### Task requirements
Report how many lines below contain the word "进行加密", giving the number and no other words.

===== Entries supplied

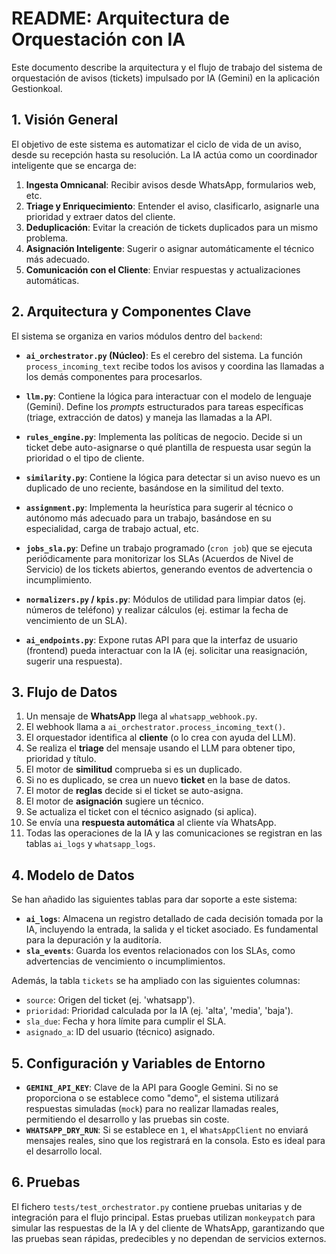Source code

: # README: Arquitectura de Orquestación con IA

Este documento describe la arquitectura y el flujo de trabajo del sistema de orquestación de avisos (tickets) impulsado por IA (Gemini) en la aplicación Gestionkoal.

## 1. Visión General

El objetivo de este sistema es automatizar el ciclo de vida de un aviso, desde su recepción hasta su resolución. La IA actúa como un coordinador inteligente que se encarga de:

1.  **Ingesta Omnicanal**: Recibir avisos desde WhatsApp, formularios web, etc.
2.  **Triage y Enriquecimiento**: Entender el aviso, clasificarlo, asignarle una prioridad y extraer datos del cliente.
3.  **Deduplicación**: Evitar la creación de tickets duplicados para un mismo problema.
4.  **Asignación Inteligente**: Sugerir o asignar automáticamente el técnico más adecuado.
5.  **Comunicación con el Cliente**: Enviar respuestas y actualizaciones automáticas.

## 2. Arquitectura y Componentes Clave

El sistema se organiza en varios módulos dentro del `backend`:

-   **`ai_orchestrator.py` (Núcleo)**: Es el cerebro del sistema. La función `process_incoming_text` recibe todos los avisos y coordina las llamadas a los demás componentes para procesarlos.

-   **`llm.py`**: Contiene la lógica para interactuar con el modelo de lenguaje (Gemini). Define los *prompts* estructurados para tareas específicas (triage, extracción de datos) y maneja las llamadas a la API.

-   **`rules_engine.py`**: Implementa las políticas de negocio. Decide si un ticket debe auto-asignarse o qué plantilla de respuesta usar según la prioridad o el tipo de cliente.

-   **`similarity.py`**: Contiene la lógica para detectar si un aviso nuevo es un duplicado de uno reciente, basándose en la similitud del texto.

-   **`assignment.py`**: Implementa la heurística para sugerir al técnico o autónomo más adecuado para un trabajo, basándose en su especialidad, carga de trabajo actual, etc.

-   **`jobs_sla.py`**: Define un trabajo programado (`cron job`) que se ejecuta periódicamente para monitorizar los SLAs (Acuerdos de Nivel de Servicio) de los tickets abiertos, generando eventos de advertencia o incumplimiento.

-   **`normalizers.py` / `kpis.py`**: Módulos de utilidad para limpiar datos (ej. números de teléfono) y realizar cálculos (ej. estimar la fecha de vencimiento de un SLA).

-   **`ai_endpoints.py`**: Expone rutas API para que la interfaz de usuario (frontend) pueda interactuar con la IA (ej. solicitar una reasignación, sugerir una respuesta).

## 3. Flujo de Datos

1.  Un mensaje de **WhatsApp** llega al `whatsapp_webhook.py`.
2.  El webhook llama a `ai_orchestrator.process_incoming_text()`.
3.  El orquestador identifica al **cliente** (o lo crea con ayuda del LLM).
4.  Se realiza el **triage** del mensaje usando el LLM para obtener tipo, prioridad y título.
5.  El motor de **similitud** comprueba si es un duplicado.
6.  Si no es duplicado, se crea un nuevo **ticket** en la base de datos.
7.  El motor de **reglas** decide si el ticket se auto-asigna.
8.  El motor de **asignación** sugiere un técnico.
9.  Se actualiza el ticket con el técnico asignado (si aplica).
10. Se envía una **respuesta automática** al cliente vía WhatsApp.
11. Todas las operaciones de la IA y las comunicaciones se registran en las tablas `ai_logs` y `whatsapp_logs`.

## 4. Modelo de Datos

Se han añadido las siguientes tablas para dar soporte a este sistema:

-   **`ai_logs`**: Almacena un registro detallado de cada decisión tomada por la IA, incluyendo la entrada, la salida y el ticket asociado. Es fundamental para la depuración y la auditoría.
-   **`sla_events`**: Guarda los eventos relacionados con los SLAs, como advertencias de vencimiento o incumplimientos.

Además, la tabla `tickets` se ha ampliado con las siguientes columnas:

-   `source`: Origen del ticket (ej. 'whatsapp').
-   `prioridad`: Prioridad calculada por la IA (ej. 'alta', 'media', 'baja').
-   `sla_due`: Fecha y hora límite para cumplir el SLA.
-   `asignado_a`: ID del usuario (técnico) asignado.

## 5. Configuración y Variables de Entorno

-   **`GEMINI_API_KEY`**: Clave de la API para Google Gemini. Si no se proporciona o se establece como "demo", el sistema utilizará respuestas simuladas (`mock`) para no realizar llamadas reales, permitiendo el desarrollo y las pruebas sin coste.
-   **`WHATSAPP_DRY_RUN`**: Si se establece en `1`, el `WhatsAppClient` no enviará mensajes reales, sino que los registrará en la consola. Esto es ideal para el desarrollo local.

## 6. Pruebas

El fichero `tests/test_orchestrator.py` contiene pruebas unitarias y de integración para el flujo principal. Estas pruebas utilizan `monkeypatch` para simular las respuestas de la IA y del cliente de WhatsApp, garantizando que las pruebas sean rápidas, predecibles y no dependan de servicios externos.

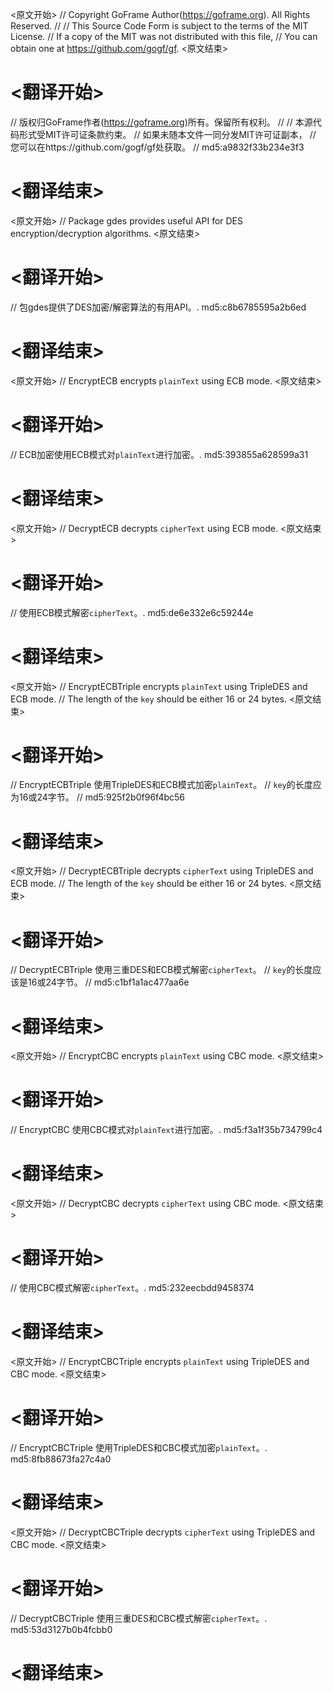 
<原文开始>
// Copyright GoFrame Author(https://goframe.org). All Rights Reserved.
//
// This Source Code Form is subject to the terms of the MIT License.
// If a copy of the MIT was not distributed with this file,
// You can obtain one at https://github.com/gogf/gf.
<原文结束>

# <翻译开始>
// 版权归GoFrame作者(https://goframe.org)所有。保留所有权利。
//
// 本源代码形式受MIT许可证条款约束。
// 如果未随本文件一同分发MIT许可证副本，
// 您可以在https://github.com/gogf/gf处获取。
// md5:a9832f33b234e3f3
# <翻译结束>


<原文开始>
// Package gdes provides useful API for DES encryption/decryption algorithms.
<原文结束>

# <翻译开始>
// 包gdes提供了DES加密/解密算法的有用API。. md5:c8b6785595a2b6ed
# <翻译结束>


<原文开始>
// EncryptECB encrypts `plainText` using ECB mode.
<原文结束>

# <翻译开始>
// ECB加密使用ECB模式对`plainText`进行加密。. md5:393855a628599a31
# <翻译结束>


<原文开始>
// DecryptECB decrypts `cipherText` using ECB mode.
<原文结束>

# <翻译开始>
// 使用ECB模式解密`cipherText`。. md5:de6e332e6c59244e
# <翻译结束>


<原文开始>
// EncryptECBTriple encrypts `plainText` using TripleDES and ECB mode.
// The length of the `key` should be either 16 or 24 bytes.
<原文结束>

# <翻译开始>
// EncryptECBTriple 使用TripleDES和ECB模式加密`plainText`。
// `key`的长度应为16或24字节。
// md5:925f2b0f96f4bc56
# <翻译结束>


<原文开始>
// DecryptECBTriple decrypts `cipherText` using TripleDES and ECB mode.
// The length of the `key` should be either 16 or 24 bytes.
<原文结束>

# <翻译开始>
// DecryptECBTriple 使用三重DES和ECB模式解密`cipherText`。
// `key`的长度应该是16或24字节。
// md5:c1bf1a1ac477aa6e
# <翻译结束>


<原文开始>
// EncryptCBC encrypts `plainText` using CBC mode.
<原文结束>

# <翻译开始>
// EncryptCBC 使用CBC模式对`plainText`进行加密。. md5:f3a1f35b734799c4
# <翻译结束>


<原文开始>
// DecryptCBC decrypts `cipherText` using CBC mode.
<原文结束>

# <翻译开始>
// 使用CBC模式解密`cipherText`。. md5:232eecbdd9458374
# <翻译结束>


<原文开始>
// EncryptCBCTriple encrypts `plainText` using TripleDES and CBC mode.
<原文结束>

# <翻译开始>
// EncryptCBCTriple 使用TripleDES和CBC模式加密`plainText`。. md5:8fb88673fa27c4a0
# <翻译结束>


<原文开始>
// DecryptCBCTriple decrypts `cipherText` using TripleDES and CBC mode.
<原文结束>

# <翻译开始>
// DecryptCBCTriple 使用三重DES和CBC模式解密`cipherText`。. md5:53d3127b0b4fcbb0
# <翻译结束>


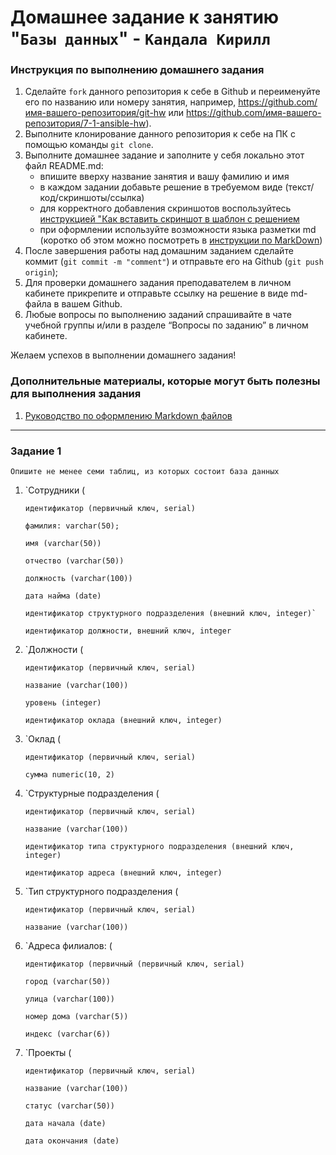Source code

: # Домашнее задание к занятию "`Базы данных`" - `Кандала Кирилл`


### Инструкция по выполнению домашнего задания

   1. Сделайте `fork` данного репозитория к себе в Github и переименуйте его по названию или номеру занятия, например, https://github.com/имя-вашего-репозитория/git-hw или  https://github.com/имя-вашего-репозитория/7-1-ansible-hw).
   2. Выполните клонирование данного репозитория к себе на ПК с помощью команды `git clone`.
   3. Выполните домашнее задание и заполните у себя локально этот файл README.md:
      - впишите вверху название занятия и вашу фамилию и имя
      - в каждом задании добавьте решение в требуемом виде (текст/код/скриншоты/ссылка)
      - для корректного добавления скриншотов воспользуйтесь [инструкцией "Как вставить скриншот в шаблон с решением](https://github.com/netology-code/sys-pattern-homework/blob/main/screen-instruction.md)
      - при оформлении используйте возможности языка разметки md (коротко об этом можно посмотреть в [инструкции  по MarkDown](https://github.com/netology-code/sys-pattern-homework/blob/main/md-instruction.md))
   4. После завершения работы над домашним заданием сделайте коммит (`git commit -m "comment"`) и отправьте его на Github (`git push origin`);
   5. Для проверки домашнего задания преподавателем в личном кабинете прикрепите и отправьте ссылку на решение в виде md-файла в вашем Github.
   6. Любые вопросы по выполнению заданий спрашивайте в чате учебной группы и/или в разделе “Вопросы по заданию” в личном кабинете.
   
Желаем успехов в выполнении домашнего задания!
   
### Дополнительные материалы, которые могут быть полезны для выполнения задания

1. [Руководство по оформлению Markdown файлов](https://gist.github.com/Jekins/2bf2d0638163f1294637#Code)

---

### Задание 1

`Опишите не менее семи таблиц, из которых состоит база данных`

1. `Сотрудники (
     
       идентификатор (первичный ключ, serial)
   
       фамилия: varchar(50);

       имя (varchar(50))

       отчество (varchar(50))

       должность (varchar(100))
   
       дата найма (date)
   
       идентификатор структурного подразделения (внешний ключ, integer)`

       идентификатор должности, внешний ключ, integer

2. `Должности (

       идентификатор (первичный ключ, serial)
    
       название (varchar(100))
    
       уровень (integer)

       идентификатор оклада (внешний ключ, integer)
   
3. `Оклад (

       идентификатор (первичный ключ, serial)
   
       сумма numeric(10, 2)

4. `Структурные подразделения (

       идентификатор (первичный ключ, serial)
   
       название (varchar(100))
   
       идентификатор типа структурного подразделения (внешний ключ, integer)
   
       идентификатор адреса (внешний ключ, integer)

5. `Тип структурного подразделения (
    
       идентификатор (первичный ключ, serial)
     
       название (varchar(100))

6. `Адреса филиалов: (
   
       идентификатор (первичный (первичный ключ, serial)
   
       город (varchar(50))
   
       улица (varchar(100))
   
       номер дома (varchar(5))
   
       индекс (varchar(6))  
   
7. `Проекты (
 
       идентификатор (первичный ключ, serial)
   
       название (varchar(100))
   
       статус (varchar(50))
   
       дата начала (date)
   
       дата окончания (date)
    
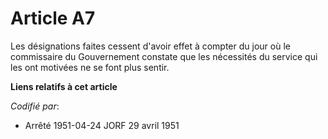 # Article A7

Les désignations faites cessent d'avoir effet à compter du jour où le commissaire du Gouvernement constate que les nécessités
du service qui les ont motivées ne se font plus sentir.

**Liens relatifs à cet article**

_Codifié par_:

  - Arrêté 1951-04-24 JORF 29 avril 1951
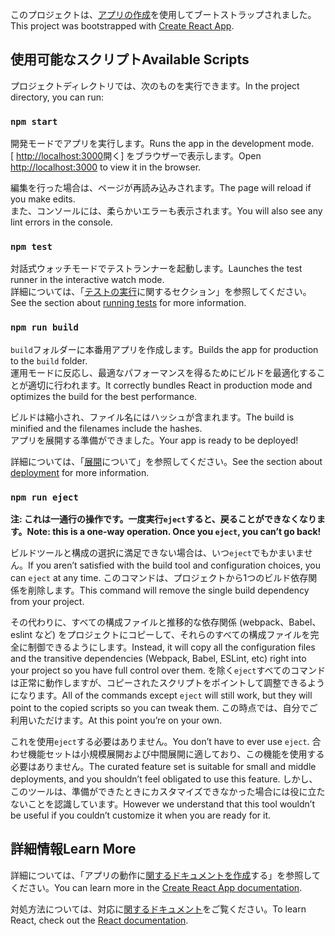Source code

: <span data-ttu-id="9d725-101">このプロジェクトは、[アプリの作成](https://github.com/facebook/create-react-app)を使用してブートストラップされました。</span><span class="sxs-lookup"><span data-stu-id="9d725-101">This project was bootstrapped with [Create React App](https://github.com/facebook/create-react-app).</span></span>

## <a name="available-scripts"></a><span data-ttu-id="9d725-102">使用可能なスクリプト</span><span class="sxs-lookup"><span data-stu-id="9d725-102">Available Scripts</span></span>

<span data-ttu-id="9d725-103">プロジェクトディレクトリでは、次のものを実行できます。</span><span class="sxs-lookup"><span data-stu-id="9d725-103">In the project directory, you can run:</span></span>

### `npm start`

<span data-ttu-id="9d725-104">開発モードでアプリを実行します。</span><span class="sxs-lookup"><span data-stu-id="9d725-104">Runs the app in the development mode.</span></span><br>
<span data-ttu-id="9d725-105">[ [http://localhost:3000](http://localhost:3000)開く] をブラウザーで表示します。</span><span class="sxs-lookup"><span data-stu-id="9d725-105">Open [http://localhost:3000](http://localhost:3000) to view it in the browser.</span></span>

<span data-ttu-id="9d725-106">編集を行った場合は、ページが再読み込みされます。</span><span class="sxs-lookup"><span data-stu-id="9d725-106">The page will reload if you make edits.</span></span><br>
<span data-ttu-id="9d725-107">また、コンソールには、柔らかいエラーも表示されます。</span><span class="sxs-lookup"><span data-stu-id="9d725-107">You will also see any lint errors in the console.</span></span>

### `npm test`

<span data-ttu-id="9d725-108">対話式ウォッチモードでテストランナーを起動します。</span><span class="sxs-lookup"><span data-stu-id="9d725-108">Launches the test runner in the interactive watch mode.</span></span><br>
<span data-ttu-id="9d725-109">詳細については、「[テストの実行](https://facebook.github.io/create-react-app/docs/running-tests)に関するセクション」を参照してください。</span><span class="sxs-lookup"><span data-stu-id="9d725-109">See the section about [running tests](https://facebook.github.io/create-react-app/docs/running-tests) for more information.</span></span>

### `npm run build`

<span data-ttu-id="9d725-110">`build`フォルダーに本番用アプリを作成します。</span><span class="sxs-lookup"><span data-stu-id="9d725-110">Builds the app for production to the `build` folder.</span></span><br>
<span data-ttu-id="9d725-111">運用モードに反応し、最適なパフォーマンスを得るためにビルドを最適化することが適切に行われます。</span><span class="sxs-lookup"><span data-stu-id="9d725-111">It correctly bundles React in production mode and optimizes the build for the best performance.</span></span>

<span data-ttu-id="9d725-112">ビルドは縮小され、ファイル名にはハッシュが含まれます。</span><span class="sxs-lookup"><span data-stu-id="9d725-112">The build is minified and the filenames include the hashes.</span></span><br>
<span data-ttu-id="9d725-113">アプリを展開する準備ができました。</span><span class="sxs-lookup"><span data-stu-id="9d725-113">Your app is ready to be deployed!</span></span>

<span data-ttu-id="9d725-114">詳細については、「[展開](https://facebook.github.io/create-react-app/docs/deployment)について」を参照してください。</span><span class="sxs-lookup"><span data-stu-id="9d725-114">See the section about [deployment](https://facebook.github.io/create-react-app/docs/deployment) for more information.</span></span>

### `npm run eject`

<span data-ttu-id="9d725-115">**注: これは一通行の操作です。一度実行`eject`すると、戻ることができなくなります。**</span><span class="sxs-lookup"><span data-stu-id="9d725-115">**Note: this is a one-way operation. Once you `eject`, you can’t go back!**</span></span>

<span data-ttu-id="9d725-116">ビルドツールと構成の選択に満足できない場合は、いつ`eject`でもかまいません。</span><span class="sxs-lookup"><span data-stu-id="9d725-116">If you aren’t satisfied with the build tool and configuration choices, you can `eject` at any time.</span></span> <span data-ttu-id="9d725-117">このコマンドは、プロジェクトから1つのビルド依存関係を削除します。</span><span class="sxs-lookup"><span data-stu-id="9d725-117">This command will remove the single build dependency from your project.</span></span>

<span data-ttu-id="9d725-118">その代わりに、すべての構成ファイルと推移的な依存関係 (webpack、Babel、eslint など) をプロジェクトにコピーして、それらのすべての構成ファイルを完全に制御できるようにします。</span><span class="sxs-lookup"><span data-stu-id="9d725-118">Instead, it will copy all the configuration files and the transitive dependencies (Webpack, Babel, ESLint, etc) right into your project so you have full control over them.</span></span> <span data-ttu-id="9d725-119">を除く`eject`すべてのコマンドは正常に動作しますが、コピーされたスクリプトをポイントして調整できるようになります。</span><span class="sxs-lookup"><span data-stu-id="9d725-119">All of the commands except `eject` will still work, but they will point to the copied scripts so you can tweak them.</span></span> <span data-ttu-id="9d725-120">この時点では、自分でご利用いただけます。</span><span class="sxs-lookup"><span data-stu-id="9d725-120">At this point you’re on your own.</span></span>

<span data-ttu-id="9d725-121">これを使用`eject`する必要はありません。</span><span class="sxs-lookup"><span data-stu-id="9d725-121">You don’t have to ever use `eject`.</span></span> <span data-ttu-id="9d725-122">合わせ機能セットは小規模展開および中間展開に適しており、この機能を使用する必要はありません。</span><span class="sxs-lookup"><span data-stu-id="9d725-122">The curated feature set is suitable for small and middle deployments, and you shouldn’t feel obligated to use this feature.</span></span> <span data-ttu-id="9d725-123">しかし、このツールは、準備ができたときにカスタマイズできなかった場合には役に立たないことを認識しています。</span><span class="sxs-lookup"><span data-stu-id="9d725-123">However we understand that this tool wouldn’t be useful if you couldn’t customize it when you are ready for it.</span></span>

## <a name="learn-more"></a><span data-ttu-id="9d725-124">詳細情報</span><span class="sxs-lookup"><span data-stu-id="9d725-124">Learn More</span></span>

<span data-ttu-id="9d725-125">詳細については、「アプリの動作に[関するドキュメントを作成](https://facebook.github.io/create-react-app/docs/getting-started)する」を参照してください。</span><span class="sxs-lookup"><span data-stu-id="9d725-125">You can learn more in the [Create React App documentation](https://facebook.github.io/create-react-app/docs/getting-started).</span></span>

<span data-ttu-id="9d725-126">対処方法については、対応に[関するドキュメント](https://reactjs.org/)をご覧ください。</span><span class="sxs-lookup"><span data-stu-id="9d725-126">To learn React, check out the [React documentation](https://reactjs.org/).</span></span>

==========

### Task response
2